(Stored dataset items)

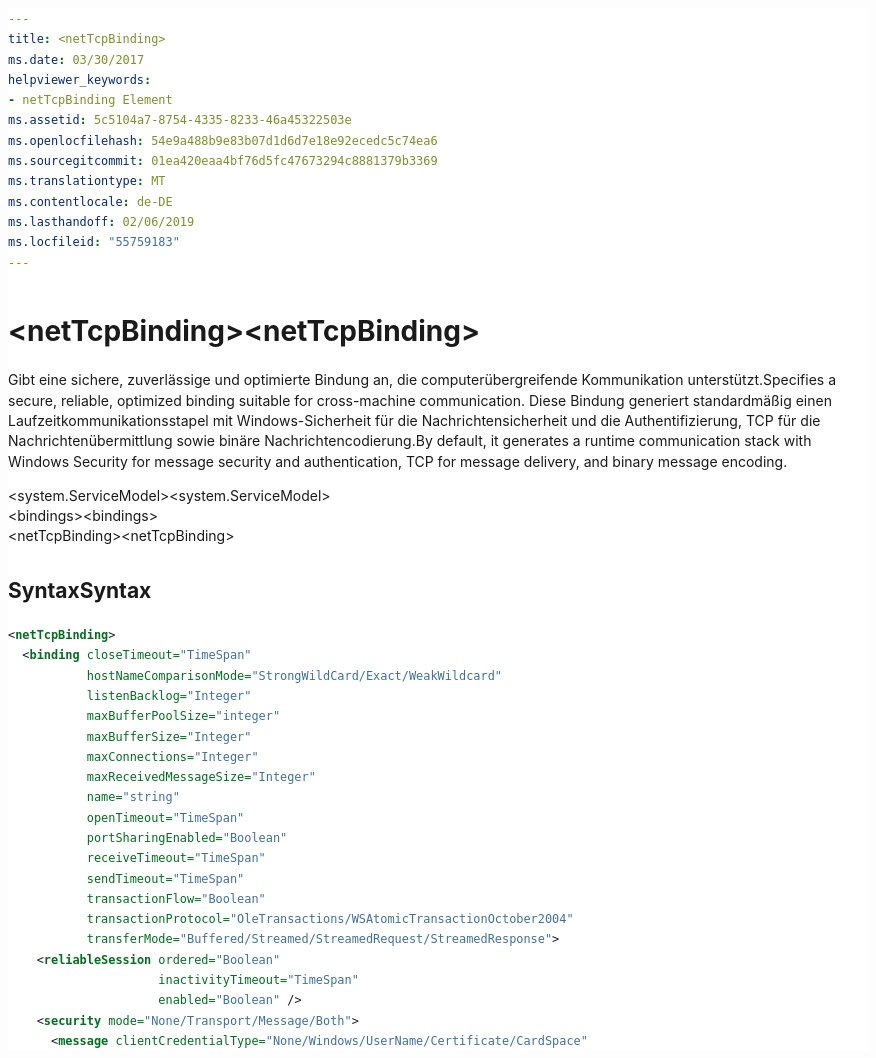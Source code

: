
 ```yaml
---
title: <netTcpBinding>
ms.date: 03/30/2017
helpviewer_keywords:
- netTcpBinding Element
ms.assetid: 5c5104a7-8754-4335-8233-46a45322503e
ms.openlocfilehash: 54e9a488b9e83b07d1d6d7e18e92ecedc5c74ea6
ms.sourcegitcommit: 01ea420eaa4bf76d5fc47673294c8881379b3369
ms.translationtype: MT
ms.contentlocale: de-DE
ms.lasthandoff: 02/06/2019
ms.locfileid: "55759183"
---
```

# <a name="nettcpbinding"></a><span data-ttu-id="8de1f-101">\<netTcpBinding></span><span class="sxs-lookup"><span data-stu-id="8de1f-101">\<netTcpBinding></span></span>

<span data-ttu-id="8de1f-102">Gibt eine sichere, zuverlässige und optimierte Bindung an, die computerübergreifende Kommunikation unterstützt.</span><span class="sxs-lookup"><span data-stu-id="8de1f-102">Specifies a secure, reliable, optimized binding suitable for cross-machine communication.</span></span> <span data-ttu-id="8de1f-103">Diese Bindung generiert standardmäßig einen Laufzeitkommunikationsstapel mit Windows-Sicherheit für die Nachrichtensicherheit und die Authentifizierung, TCP für die Nachrichtenübermittlung sowie binäre Nachrichtencodierung.</span><span class="sxs-lookup"><span data-stu-id="8de1f-103">By default, it generates a runtime communication stack with Windows Security for message security and authentication, TCP for message delivery, and binary message encoding.</span></span>

<span data-ttu-id="8de1f-104">\<system.ServiceModel></span><span class="sxs-lookup"><span data-stu-id="8de1f-104">\<system.ServiceModel></span></span>  
<span data-ttu-id="8de1f-105">\<bindings></span><span class="sxs-lookup"><span data-stu-id="8de1f-105">\<bindings></span></span>  
<span data-ttu-id="8de1f-106">\<netTcpBinding></span><span class="sxs-lookup"><span data-stu-id="8de1f-106">\<netTcpBinding></span></span>  
  
## <a name="syntax"></a><span data-ttu-id="8de1f-107">Syntax</span><span class="sxs-lookup"><span data-stu-id="8de1f-107">Syntax</span></span>  
  
```xml  
<netTcpBinding>
  <binding closeTimeout="TimeSpan"
           hostNameComparisonMode="StrongWildCard/Exact/WeakWildcard"
           listenBacklog="Integer"
           maxBufferPoolSize="integer"
           maxBufferSize="Integer"
           maxConnections="Integer"
           maxReceivedMessageSize="Integer"
           name="string"
           openTimeout="TimeSpan"
           portSharingEnabled="Boolean"
           receiveTimeout="TimeSpan"
           sendTimeout="TimeSpan"
           transactionFlow="Boolean"
           transactionProtocol="OleTransactions/WSAtomicTransactionOctober2004"
           transferMode="Buffered/Streamed/StreamedRequest/StreamedResponse">
    <reliableSession ordered="Boolean"
                     inactivityTimeout="TimeSpan"
                     enabled="Boolean" />
    <security mode="None/Transport/Message/Both">
      <message clientCredentialType="None/Windows/UserName/Certificate/CardSpace"
```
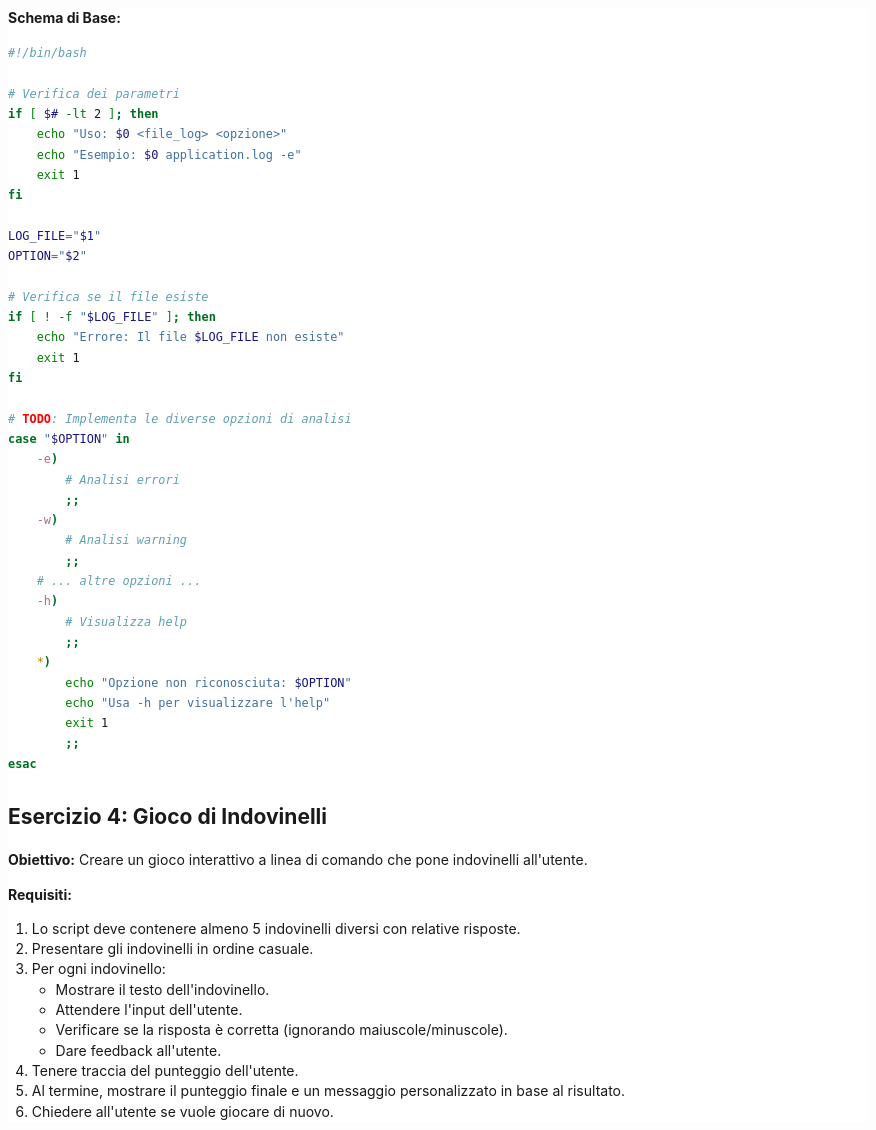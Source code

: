 **Schema di Base:**
```bash
#!/bin/bash

# Verifica dei parametri
if [ $# -lt 2 ]; then
    echo "Uso: $0 <file_log> <opzione>"
    echo "Esempio: $0 application.log -e"
    exit 1
fi

LOG_FILE="$1"
OPTION="$2"

# Verifica se il file esiste
if [ ! -f "$LOG_FILE" ]; then
    echo "Errore: Il file $LOG_FILE non esiste"
    exit 1
fi

# TODO: Implementa le diverse opzioni di analisi
case "$OPTION" in
    -e)
        # Analisi errori
        ;;
    -w)
        # Analisi warning
        ;;
    # ... altre opzioni ...
    -h)
        # Visualizza help
        ;;
    *)
        echo "Opzione non riconosciuta: $OPTION"
        echo "Usa -h per visualizzare l'help"
        exit 1
        ;;
esac
```

## Esercizio 4: Gioco di Indovinelli

**Obiettivo:** Creare un gioco interattivo a linea di comando che pone indovinelli all'utente.

**Requisiti:**
1. Lo script deve contenere almeno 5 indovinelli diversi con relative risposte.
2. Presentare gli indovinelli in ordine casuale.
3. Per ogni indovinello:
   - Mostrare il testo dell'indovinello.
   - Attendere l'input dell'utente.
   - Verificare se la risposta è corretta (ignorando maiuscole/minuscole).
   - Dare feedback all'utente.
4. Tenere traccia del punteggio dell'utente.
5. Al termine, mostrare il punteggio finale e un messaggio personalizzato in base al risultato.
6. Chiedere all'utente se vuole giocare di nuovo.
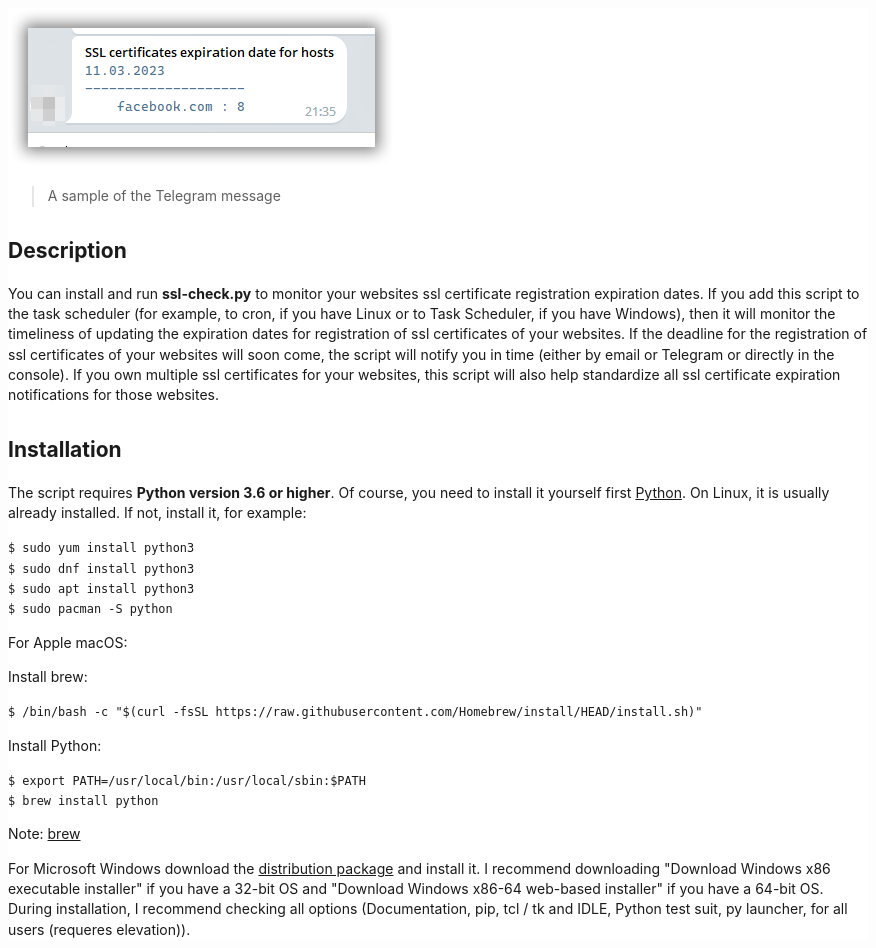 ![](https://raw.githubusercontent.com/ak545/ssl-host-expiration-checker/main/images/telegram.png)
> A sample of the Telegram message

## Description
You can install and run **ssl-check.py** to monitor your websites ssl certificate registration expiration dates. If you add this script to the task scheduler (for example, to cron, if you have Linux or to Task Scheduler, if you have Windows), then it will monitor the timeliness of updating the expiration dates for registration of ssl certificates of your websites. If the deadline for the registration of ssl certificates of your websites will soon come, the script will notify you in time (either by email or Telegram or directly in the console). If you own multiple ssl certificates for your websites, this script will also help standardize all ssl certificate expiration notifications for those websites.

## Installation
The script requires **Python version 3.6 or higher**.
Of course, you need to install it yourself first [Python](https://www.python.org/). On Linux, it is usually already installed. If not, install it, for example:

```console
$ sudo yum install python3
$ sudo dnf install python3
$ sudo apt install python3
$ sudo pacman -S python
```

For Apple macOS:

Install brew:
```console
$ /bin/bash -c "$(curl -fsSL https://raw.githubusercontent.com/Homebrew/install/HEAD/install.sh)"
```

Install Python:

```console
$ export PATH=/usr/local/bin:/usr/local/sbin:$PATH
$ brew install python
```

Note: [brew](https://brew.sh/)

For Microsoft Windows download the [distribution package](https://www.python.org/downloads/windows/) and install it. I recommend downloading "Download Windows x86 executable installer" if you have a 32-bit OS and "Download Windows x86-64 web-based installer" if you have a 64-bit OS. During installation, I recommend checking all options (Documentation, pip, tcl / tk and IDLE, Python test suit, py launcher, for all users (requeres elevation)).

* **Task**: Output the records above exactly as written, but leave out the pictures.

* **Response to this exercise**:
Source code

:
 ```yaml
---
title: <netTcpBinding>
ms.date: 03/30/2017
helpviewer_keywords:
- netTcpBinding Element
ms.assetid: 5c5104a7-8754-4335-8233-46a45322503e
ms.openlocfilehash: 54e9a488b9e83b07d1d6d7e18e92ecedc5c74ea6
ms.sourcegitcommit: 01ea420eaa4bf76d5fc47673294c8881379b3369
ms.translationtype: MT
ms.contentlocale: de-DE
ms.lasthandoff: 02/06/2019
ms.locfileid: "55759183"
---
```

# <a name="nettcpbinding"></a><span data-ttu-id="8de1f-101">\<netTcpBinding></span><span class="sxs-lookup"><span data-stu-id="8de1f-101">\<netTcpBinding></span></span>

<span data-ttu-id="8de1f-102">Gibt eine sichere, zuverlässige und optimierte Bindung an, die computerübergreifende Kommunikation unterstützt.</span><span class="sxs-lookup"><span data-stu-id="8de1f-102">Specifies a secure, reliable, optimized binding suitable for cross-machine communication.</span></span> <span data-ttu-id="8de1f-103">Diese Bindung generiert standardmäßig einen Laufzeitkommunikationsstapel mit Windows-Sicherheit für die Nachrichtensicherheit und die Authentifizierung, TCP für die Nachrichtenübermittlung sowie binäre Nachrichtencodierung.</span><span class="sxs-lookup"><span data-stu-id="8de1f-103">By default, it generates a runtime communication stack with Windows Security for message security and authentication, TCP for message delivery, and binary message encoding.</span></span>

<span data-ttu-id="8de1f-104">\<system.ServiceModel></span><span class="sxs-lookup"><span data-stu-id="8de1f-104">\<system.ServiceModel></span></span>  
<span data-ttu-id="8de1f-105">\<bindings></span><span class="sxs-lookup"><span data-stu-id="8de1f-105">\<bindings></span></span>  
<span data-ttu-id="8de1f-106">\<netTcpBinding></span><span class="sxs-lookup"><span data-stu-id="8de1f-106">\<netTcpBinding></span></span>  
  
## <a name="syntax"></a><span data-ttu-id="8de1f-107">Syntax</span><span class="sxs-lookup"><span data-stu-id="8de1f-107">Syntax</span></span>  
  
```xml  
<netTcpBinding>
  <binding closeTimeout="TimeSpan"
           hostNameComparisonMode="StrongWildCard/Exact/WeakWildcard"
           listenBacklog="Integer"
           maxBufferPoolSize="integer"
           maxBufferSize="Integer"
           maxConnections="Integer"
           maxReceivedMessageSize="Integer"
           name="string"
           openTimeout="TimeSpan"
           portSharingEnabled="Boolean"
           receiveTimeout="TimeSpan"
           sendTimeout="TimeSpan"
           transactionFlow="Boolean"
           transactionProtocol="OleTransactions/WSAtomicTransactionOctober2004"
           transferMode="Buffered/Streamed/StreamedRequest/StreamedResponse">
    <reliableSession ordered="Boolean"
                     inactivityTimeout="TimeSpan"
                     enabled="Boolean" />
    <security mode="None/Transport/Message/Both">
      <message clientCredentialType="None/Windows/UserName/Certificate/CardSpace"
```
Source code

: **Schema di Base:**
```bash
#!/bin/bash

# Verifica dei parametri
if [ $# -lt 2 ]; then
    echo "Uso: $0 <file_log> <opzione>"
    echo "Esempio: $0 application.log -e"
    exit 1
fi

LOG_FILE="$1"
OPTION="$2"

# Verifica se il file esiste
if [ ! -f "$LOG_FILE" ]; then
    echo "Errore: Il file $LOG_FILE non esiste"
    exit 1
fi

# TODO: Implementa le diverse opzioni di analisi
case "$OPTION" in
    -e)
        # Analisi errori
        ;;
    -w)
        # Analisi warning
        ;;
    # ... altre opzioni ...
    -h)
        # Visualizza help
        ;;
    *)
        echo "Opzione non riconosciuta: $OPTION"
        echo "Usa -h per visualizzare l'help"
        exit 1
        ;;
esac
```

## Esercizio 4: Gioco di Indovinelli

**Obiettivo:** Creare un gioco interattivo a linea di comando che pone indovinelli all'utente.

**Requisiti:**
1. Lo script deve contenere almeno 5 indovinelli diversi con relative risposte.
2. Presentare gli indovinelli in ordine casuale.
3. Per ogni indovinello:
   - Mostrare il testo dell'indovinello.
   - Attendere l'input dell'utente.
   - Verificare se la risposta è corretta (ignorando maiuscole/minuscole).
   - Dare feedback all'utente.
4. Tenere traccia del punteggio dell'utente.
5. Al termine, mostrare il punteggio finale e un messaggio personalizzato in base al risultato.
6. Chiedere all'utente se vuole giocare di nuovo.
 ![](https://raw.githubusercontent.com/ak545/ssl-host-expiration-checker/main/images/telegram.png)
> A sample of the Telegram message

## Description
You can install and run **ssl-check.py** to monitor your websites ssl certificate registration expiration dates. If you add this script to the task scheduler (for example, to cron, if you have Linux or to Task Scheduler, if you have Windows), then it will monitor the timeliness of updating the expiration dates for registration of ssl certificates of your websites. If the deadline for the registration of ssl certificates of your websites will soon come, the script will notify you in time (either by email or Telegram or directly in the console). If you own multiple ssl certificates for your websites, this script will also help standardize all ssl certificate expiration notifications for those websites.

## Installation
The script requires **Python version 3.6 or higher**.
Of course, you need to install it yourself first [Python](https://www.python.org/). On Linux, it is usually already installed. If not, install it, for example:

```console
$ sudo yum install python3
$ sudo dnf install python3
$ sudo apt install python3
$ sudo pacman -S python
```

For Apple macOS:

Install brew:
```console
$ /bin/bash -c "$(curl -fsSL https://raw.githubusercontent.com/Homebrew/install/HEAD/install.sh)"
```

Install Python:

```console
$ export PATH=/usr/local/bin:/usr/local/sbin:$PATH
$ brew install python
```

Note: [brew](https://brew.sh/)

For Microsoft Windows download the [distribution package](https://www.python.org/downloads/windows/) and install it. I recommend downloading "Download Windows x86 executable installer" if you have a 32-bit OS and "Download Windows x86-64 web-based installer" if you have a 64-bit OS. During installation, I recommend checking all options (Documentation, pip, tcl / tk and IDLE, Python test suit, py launcher, for all users (requeres elevation)).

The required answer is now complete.